Studio album by The Visible Men
- Released: October 1, 2002
- Genre: Baroque pop, pop rock
- Length: 37:49
- Label: Leisure King
- Producer: The Visible Men J. Scott McLean Bill Barnett

The Visible Men chronology
|  | In Socks Mode (2002) | Love:30 (2005) |

= In Socks Mode =

In Socks Mode is the debut album by American band The Visible Men, released in 2002 on Leisure King Productions.

==Overview==
The instrumentation of In Socks Mode could be considered minimalist: most of the songs consist solely of piano and bass guitar, with slightly more than half of the tracks featuring light drum accompaniment.

Despite its low-key indie release, In Socks Mode was met with mostly positive reviews.
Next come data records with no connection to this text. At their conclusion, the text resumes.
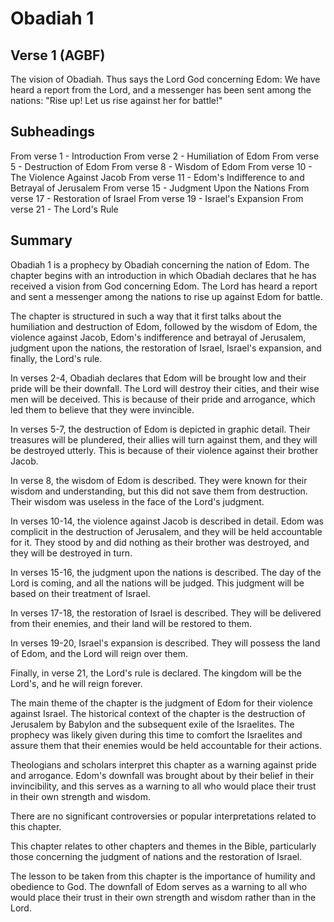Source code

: # Obadiah 1

## Verse 1 (AGBF)

The vision of Obadiah. Thus says the Lord God concerning Edom: We have heard a report from the Lord, and a messenger has been sent among the nations: "Rise up! Let us rise against her for battle!"

## Subheadings

From verse 1 - Introduction
From verse 2 - Humiliation of Edom
From verse 5 - Destruction of Edom
From verse 8 - Wisdom of Edom
From verse 10 - The Violence Against Jacob
From verse 11 - Edom's Indifference to and Betrayal of Jerusalem
From verse 15 - Judgment Upon the Nations
From verse 17 - Restoration of Israel
From verse 19 - Israel's Expansion
From verse 21 - The Lord's Rule

## Summary

Obadiah 1 is a prophecy by Obadiah concerning the nation of Edom. The chapter begins with an introduction in which Obadiah declares that he has received a vision from God concerning Edom. The Lord has heard a report and sent a messenger among the nations to rise up against Edom for battle.

The chapter is structured in such a way that it first talks about the humiliation and destruction of Edom, followed by the wisdom of Edom, the violence against Jacob, Edom's indifference and betrayal of Jerusalem, judgment upon the nations, the restoration of Israel, Israel's expansion, and finally, the Lord's rule.

In verses 2-4, Obadiah declares that Edom will be brought low and their pride will be their downfall. The Lord will destroy their cities, and their wise men will be deceived. This is because of their pride and arrogance, which led them to believe that they were invincible.

In verses 5-7, the destruction of Edom is depicted in graphic detail. Their treasures will be plundered, their allies will turn against them, and they will be destroyed utterly. This is because of their violence against their brother Jacob.

In verse 8, the wisdom of Edom is described. They were known for their wisdom and understanding, but this did not save them from destruction. Their wisdom was useless in the face of the Lord's judgment.

In verses 10-14, the violence against Jacob is described in detail. Edom was complicit in the destruction of Jerusalem, and they will be held accountable for it. They stood by and did nothing as their brother was destroyed, and they will be destroyed in turn.

In verses 15-16, the judgment upon the nations is described. The day of the Lord is coming, and all the nations will be judged. This judgment will be based on their treatment of Israel.

In verses 17-18, the restoration of Israel is described. They will be delivered from their enemies, and their land will be restored to them.

In verses 19-20, Israel's expansion is described. They will possess the land of Edom, and the Lord will reign over them.

Finally, in verse 21, the Lord's rule is declared. The kingdom will be the Lord's, and he will reign forever.

The main theme of the chapter is the judgment of Edom for their violence against Israel. The historical context of the chapter is the destruction of Jerusalem by Babylon and the subsequent exile of the Israelites. The prophecy was likely given during this time to comfort the Israelites and assure them that their enemies would be held accountable for their actions.

Theologians and scholars interpret this chapter as a warning against pride and arrogance. Edom's downfall was brought about by their belief in their invincibility, and this serves as a warning to all who would place their trust in their own strength and wisdom.

There are no significant controversies or popular interpretations related to this chapter.

This chapter relates to other chapters and themes in the Bible, particularly those concerning the judgment of nations and the restoration of Israel.

The lesson to be taken from this chapter is the importance of humility and obedience to God. The downfall of Edom serves as a warning to all who would place their trust in their own strength and wisdom rather than in the Lord.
In Music We Trust graded it with an "A", calling it "a shining example of pop music that is infectious and laden with hooks, but not overly accessible or simplified for your listening pleasures". Allmusic gave the album a rating of 3/5, praising the "wonderfully accomplished" piano techniques and the "sheer attractiveness" of his melodies, comparing it favorably to the Ben Folds Five, but criticizing the album's often low-brow lyricism.

==Track listing==
All songs composed by Dustin Lanker, except where otherwise noted.

1. "Dial Tone" – 3:44
2. "Core of the Planet" – 4:12
3. "Blow Shit Up" (Lanker, Dan Schmid) – 3:28
4. "$90" – 3:20
5. "Hall of Fame" – 3:09
6. "Strange Hash" (Lanker, Schmid) – 4:35
7. "Poker Face" – 2:33
8. "Semen Factory" – 5:00
9. "On the Sidelines" – 3:44
10. "King Shit" – 4:04

==Credits==
===The Visible Men===
- Dustin Lanker – vocals, keyboards
- Dan Schmid – bass
- Jordan Glenn – drums (tracks 6, 10)

===Additional musicians===
- Tony Figoli – drums (tracks 2, 4)
- Tim Donahue – drums (tracks 1, 5, 8)
- Ryan Sumner – drums (track 7)

===Production===
- Produced and mixed by Bill Barnett, J. Scott McLean and The Visible Men at Gung-Ho Studios in Eugene, Oregon
- Engineered by Bill Barnett, Don Latarski and Glen Bonney
- Mastered by Jim Rusby, Sony Disc Manufacturing - Springfield Oregon
- Track 3 recorded by Don Latarski at Crescent Studios in Eugene, Oregon.
- Track 5 recorded by Glenn Bonney at Glenn Bonney Recording in Eugene, Oregon.